At thirty-five to forty years old, you can't feel a new wave of "Psychopsilocybin" inside you. This is understandable, even desirable. And if you really get that uncontrollable, furious, lustful, and drooling urge for stage diving and screaming like Mike Patton, you are still at a certain age.
Everything that you are is filtered by experiences, tours, new musical fields explored, crappy albums, cute albums, and IN THE WORST CASE MTV. Anyone at thirty-five to forty years old who starts making the same music they did at eighteen often needs money, or does it knowing they'll be ridiculed, OR both.
IN THE BEST CASE, you're called Picciotto, MacKaye, Denison, Yow.
Evidently, Incubus has never considered the risk of reverting to being kids again; their evolution (or involution) progressively flirting with the mainstream hasn't allowed for nostalgic diversions to old masterpieces, yet they maintained among the youngsters the fame of a "grunge band". Let's admit it: from the shifts of "Make Yourself" and "Morning View", through the wildly popular videos for Drive and "I Wish You Were Here", to a flamboyant pseudo-ruckus streak in "A Crow Left Of The Murder..." and "Light Grenades", Incubus has always been "pretty cool." It's a rather strange thing because many - myself included - have continued to listen to them, even without commitment, even feeling somewhat annoyed by them, even missing S.C.I.E.N.C.E.
Five years after "Light Grenades", "If Not Now, When?" arrives. If every Incubus album represents a small shift from the previous one, a new musical sphere explored, their latest effort explores a world devoid of ideas, full of covers, clichéd, with cloying lyrics and hot air. A backdrop of small, crappy singer-songwriters like James Blunt, Mika (listen to the title track to believe it), Paolo Nutini, and Chris Cornell's "Scream!". After the first listen, these seem to be the influences of "If Not Now, When?".
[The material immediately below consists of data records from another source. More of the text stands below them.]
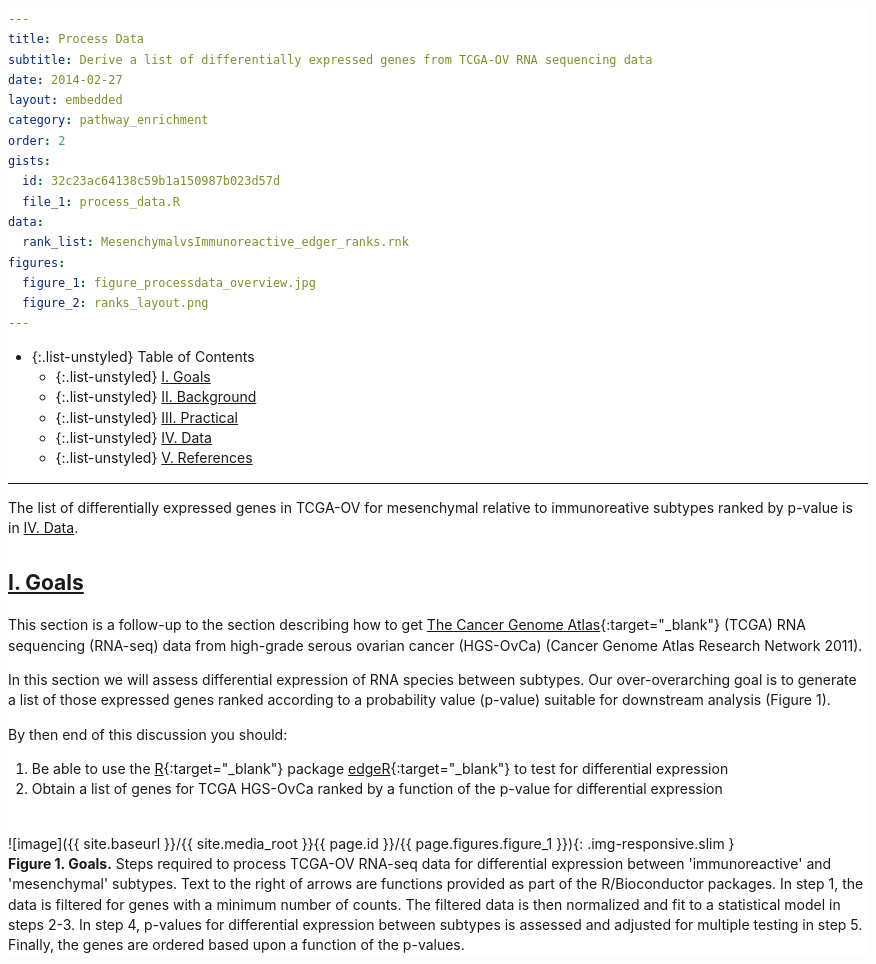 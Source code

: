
 ```yaml
---
title: Process Data
subtitle: Derive a list of differentially expressed genes from TCGA-OV RNA sequencing data
date: 2014-02-27
layout: embedded
category: pathway_enrichment
order: 2
gists:
  id: 32c23ac64138c59b1a150987b023d57d
  file_1: process_data.R
data:
  rank_list: MesenchymalvsImmunoreactive_edger_ranks.rnk
figures:
  figure_1: figure_processdata_overview.jpg
  figure_2: ranks_layout.png
---
```





- {:.list-unstyled} Table of Contents
  - {:.list-unstyled} [I. Goals](#goals)
  - {:.list-unstyled} [II. Background](#background)
  - {:.list-unstyled} [III. Practical](#practical)
  - {:.list-unstyled} [IV. Data](#data)
  - {:.list-unstyled} [V. References](#references)

<hr/>

<div class="alert alert-warning text-justify" role="alert">
  The list of differentially expressed genes in TCGA-OV for mesenchymal relative to immunoreative subtypes ranked by p-value is in <a href="#data">IV. Data</a>.
</div>

## <a href="#goals" name="goals">I. Goals</a>
This section is a follow-up to the section describing how to get [The Cancer Genome Atlas](http://cancergenome.nih.gov/abouttcga/overview){:target="_blank"} (TCGA) RNA sequencing (RNA-seq) data from high-grade serous ovarian cancer (HGS-OvCa) (Cancer Genome Atlas Research Network 2011).

In this section we will assess differential expression of RNA species between subtypes. Our over-overarching goal is to generate a list of those expressed genes ranked according to a probability value (p-value) suitable for downstream analysis (Figure 1).

By then end of this discussion you should:

1. Be able to use the [R](https://www.r-project.org/){:target="_blank"} package [edgeR](https://bioconductor.org/packages/release/bioc/html/edgeR.html){:target="_blank"} to test for differential expression
2. Obtain a list of genes for TCGA HGS-OvCa ranked by a function of the p-value for differential expression

<br/>
![image]({{ site.baseurl }}/{{ site.media_root }}{{ page.id }}/{{ page.figures.figure_1 }}){: .img-responsive.slim }
<div class="figure-legend well well-lg text-justify">
  <strong>Figure 1. Goals.</strong> Steps required to process TCGA-OV RNA-seq data for differential expression between 'immunoreactive' and 'mesenchymal' subtypes. Text to the right of arrows are functions provided as part of the R/Bioconductor packages. In step 1, the data is filtered for genes with a minimum number of counts. The filtered data is then normalized and fit to a statistical model in steps 2-3.  In step 4, p-values for differential expression between subtypes is assessed and adjusted for multiple testing in step 5. Finally, the genes are ordered based upon a function of the p-values.
</div>
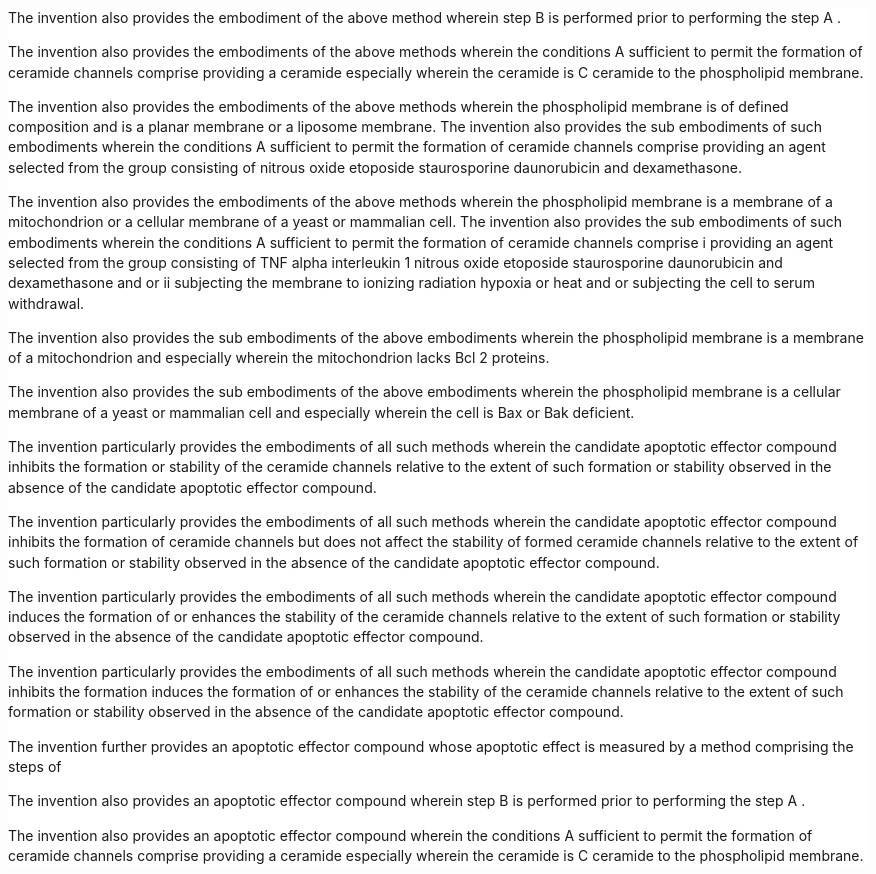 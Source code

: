The invention also provides the embodiment of the above method wherein step B is performed prior to performing the step A .

The invention also provides the embodiments of the above methods wherein the conditions A sufficient to permit the formation of ceramide channels comprise providing a ceramide especially wherein the ceramide is C ceramide to the phospholipid membrane.

The invention also provides the embodiments of the above methods wherein the phospholipid membrane is of defined composition and is a planar membrane or a liposome membrane. The invention also provides the sub embodiments of such embodiments wherein the conditions A sufficient to permit the formation of ceramide channels comprise providing an agent selected from the group consisting of nitrous oxide etoposide staurosporine daunorubicin and dexamethasone.

The invention also provides the embodiments of the above methods wherein the phospholipid membrane is a membrane of a mitochondrion or a cellular membrane of a yeast or mammalian cell. The invention also provides the sub embodiments of such embodiments wherein the conditions A sufficient to permit the formation of ceramide channels comprise i providing an agent selected from the group consisting of TNF alpha interleukin 1 nitrous oxide etoposide staurosporine daunorubicin and dexamethasone and or ii subjecting the membrane to ionizing radiation hypoxia or heat and or subjecting the cell to serum withdrawal.

The invention also provides the sub embodiments of the above embodiments wherein the phospholipid membrane is a membrane of a mitochondrion and especially wherein the mitochondrion lacks Bcl 2 proteins.

The invention also provides the sub embodiments of the above embodiments wherein the phospholipid membrane is a cellular membrane of a yeast or mammalian cell and especially wherein the cell is Bax or Bak deficient.

The invention particularly provides the embodiments of all such methods wherein the candidate apoptotic effector compound inhibits the formation or stability of the ceramide channels relative to the extent of such formation or stability observed in the absence of the candidate apoptotic effector compound.

The invention particularly provides the embodiments of all such methods wherein the candidate apoptotic effector compound inhibits the formation of ceramide channels but does not affect the stability of formed ceramide channels relative to the extent of such formation or stability observed in the absence of the candidate apoptotic effector compound.

The invention particularly provides the embodiments of all such methods wherein the candidate apoptotic effector compound induces the formation of or enhances the stability of the ceramide channels relative to the extent of such formation or stability observed in the absence of the candidate apoptotic effector compound.

The invention particularly provides the embodiments of all such methods wherein the candidate apoptotic effector compound inhibits the formation induces the formation of or enhances the stability of the ceramide channels relative to the extent of such formation or stability observed in the absence of the candidate apoptotic effector compound.

The invention further provides an apoptotic effector compound whose apoptotic effect is measured by a method comprising the steps of 

The invention also provides an apoptotic effector compound wherein step B is performed prior to performing the step A .

The invention also provides an apoptotic effector compound wherein the conditions A sufficient to permit the formation of ceramide channels comprise providing a ceramide especially wherein the ceramide is C ceramide to the phospholipid membrane.
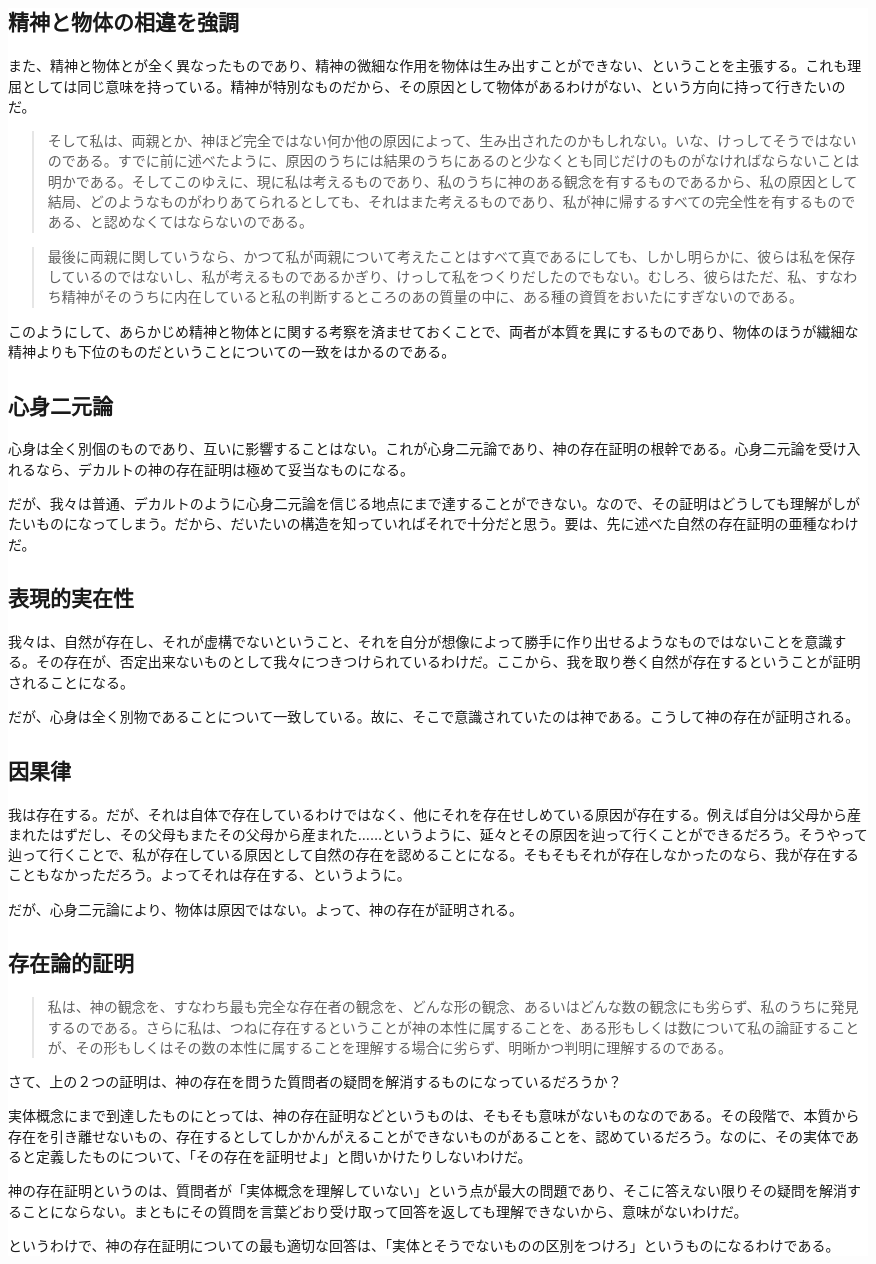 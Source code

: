 ## 精神と物体の相違を強調

また、精神と物体とが全く異なったものであり、精神の微細な作用を物体は生み出すことができない、ということを主張する。これも理屈としては同じ意味を持っている。精神が特別なものだから、その原因として物体があるわけがない、という方向に持って行きたいのだ。

>そして私は、両親とか、神ほど完全ではない何か他の原因によって、生み出されたのかもしれない。いな、けっしてそうではないのである。すでに前に述べたように、原因のうちには結果のうちにあるのと少なくとも同じだけのものがなければならないことは明かである。そしてこのゆえに、現に私は考えるものであり、私のうちに神のある観念を有するものであるから、私の原因として結局、どのようなものがわりあてられるとしても、それはまた考えるものであり、私が神に帰するすべての完全性を有するものである、と認めなくてはならないのである。

>最後に両親に関していうなら、かつて私が両親について考えたことはすべて真であるにしても、しかし明らかに、彼らは私を保存しているのではないし、私が考えるものであるかぎり、けっして私をつくりだしたのでもない。むしろ、彼らはただ、私、すなわち精神がそのうちに内在していると私の判断するところのあの質量の中に、ある種の資質をおいたにすぎないのである。

このようにして、あらかじめ精神と物体とに関する考察を済ませておくことで、両者が本質を異にするものであり、物体のほうが繊細な精神よりも下位のものだということについての一致をはかるのである。

## 心身二元論

心身は全く別個のものであり、互いに影響することはない。これが心身二元論であり、神の存在証明の根幹である。心身二元論を受け入れるなら、デカルトの神の存在証明は極めて妥当なものになる。

だが、我々は普通、デカルトのように心身二元論を信じる地点にまで達することができない。なので、その証明はどうしても理解がしがたいものになってしまう。だから、だいたいの構造を知っていればそれで十分だと思う。要は、先に述べた自然の存在証明の亜種なわけだ。

## 表現的実在性

我々は、自然が存在し、それが虚構でないということ、それを自分が想像によって勝手に作り出せるようなものではないことを意識する。その存在が、否定出来ないものとして我々につきつけられているわけだ。ここから、我を取り巻く自然が存在するということが証明されることになる。

だが、心身は全く別物であることについて一致している。故に、そこで意識されていたのは神である。こうして神の存在が証明される。

## 因果律

我は存在する。だが、それは自体で存在しているわけではなく、他にそれを存在せしめている原因が存在する。例えば自分は父母から産まれたはずだし、その父母もまたその父母から産まれた……というように、延々とその原因を辿って行くことができるだろう。そうやって辿って行くことで、私が存在している原因として自然の存在を認めることになる。そもそもそれが存在しなかったのなら、我が存在することもなかっただろう。よってそれは存在する、というように。

だが、心身二元論により、物体は原因ではない。よって、神の存在が証明される。

## 存在論的証明

>私は、神の観念を、すなわち最も完全な存在者の観念を、どんな形の観念、あるいはどんな数の観念にも劣らず、私のうちに発見するのである。さらに私は、つねに存在するということが神の本性に属することを、ある形もしくは数について私の論証することが、その形もしくはその数の本性に属することを理解する場合に劣らず、明晰かつ判明に理解するのである。

さて、上の２つの証明は、神の存在を問うた質問者の疑問を解消するものになっているだろうか？

実体概念にまで到達したものにとっては、神の存在証明などというものは、そもそも意味がないものなのである。その段階で、本質から存在を引き離せないもの、存在するとしてしかかんがえることができないものがあることを、認めているだろう。なのに、その実体であると定義したものについて、「その存在を証明せよ」と問いかけたりしないわけだ。

神の存在証明というのは、質問者が「実体概念を理解していない」という点が最大の問題であり、そこに答えない限りその疑問を解消することにならない。まともにその質問を言葉どおり受け取って回答を返しても理解できないから、意味がないわけだ。

というわけで、神の存在証明についての最も適切な回答は、「実体とそうでないものの区別をつけろ」というものになるわけである。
Subsequently, you can even tolerate a handful of tracks. "Defiance", voice and guitar, is quite catchy, as much as it might easily seem like an unreleased Chris Cornell track; "In The Company Of Wolves" is saved by its second, lysergic and edgy half, slightly reminiscent of Porcupine Tree in "The Sky Moves Sideways"; the ballad "Adolescents" sounds like a song from "Morning View" and is not even too bad except that it repeats FAR more than necessary.
Now...
If you don't know Incubus, before getting mired in this album, start with Fungus Amongus and S.C.I.E.N.C.E.
If you know Brandon Boyd and company, if you know the ups and downs of their career, before listening to this album, make a necessary preface in your mind: Incubus should be taken for what they are, namely a band that used to make great music. They would echo Faith No More and Primus without being derivative, the scratching was fabulously integrated, they were truly "badass"! Now they ooze honest mediocrity with tank-top songs and tear-jerker ballads, when things go well.
That way, you won't be too disappointed.
In the long run, a machine ends up breaking down, no matter how much you’ve paid for it or how much you believed in it.
The album opens with the title track, a mixture of pop ugliness at remarkable levels with a seriously sickly sweet vocal melody.